(ASSIGNMENT): Select from the records below every line that has the word "Ripple" in it.

(DATA FOR ANALYSIS):
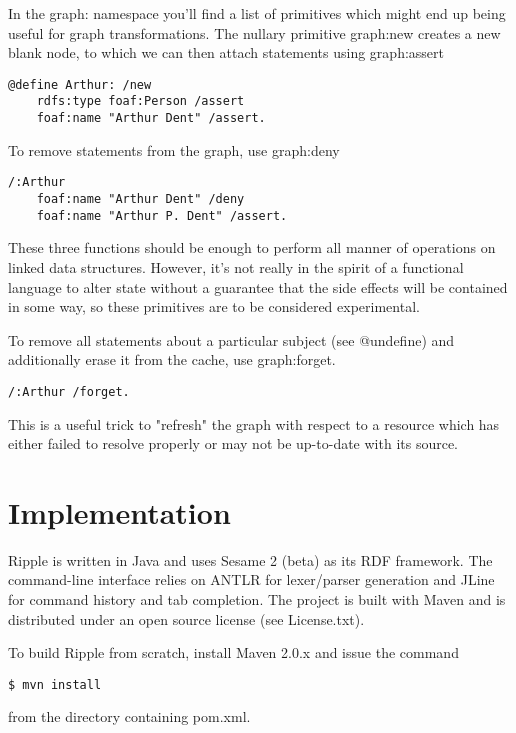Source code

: \documentclass[runningheads]{llncs}
\begin{document}
In the graph: namespace you'll find a list of primitives which might end up being useful for graph transformations.  The nullary primitive graph:new creates a new blank node, to which we can then attach statements using graph:assert

\begin{verbatim}
@define Arthur: /new
    rdfs:type foaf:Person /assert
    foaf:name "Arthur Dent" /assert.
\end{verbatim}

To remove statements from the graph, use graph:deny

\begin{verbatim}
/:Arthur
    foaf:name "Arthur Dent" /deny
    foaf:name "Arthur P. Dent" /assert.
\end{verbatim}

These three functions should be enough to perform all manner of operations on linked data structures.  However, it's not really in the spirit of a functional language to alter state without a guarantee that the side effects will be contained in some way, so these primitives are to be considered experimental.

To remove all statements about a particular subject (see @undefine) and additionally erase it from the cache, use graph:forget.

\begin{verbatim}
/:Arthur /forget.
\end{verbatim}

This is a useful trick to "refresh" the graph with respect to a resource which has either failed to resolve properly or may not be up-to-date with its source.

















\section{Implementation}

Ripple is written in Java and uses Sesame 2 (beta) as its RDF framework.  The
command-line interface relies on ANTLR for lexer/parser generation and JLine for
command history and tab completion.  The project is built with Maven and is
distributed under an open source license (see License.txt).

To build Ripple from scratch, install Maven 2.0.x and issue the command

\begin{verbatim}
$ mvn install
\end{verbatim}

from the directory containing pom.xml.
\end{document}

(OUTPUT OF THE TASK):
Ripple is written in Java and uses Sesame 2 (beta) as its RDF framework.  The
To build Ripple from scratch, install Maven 2.0.x and issue the command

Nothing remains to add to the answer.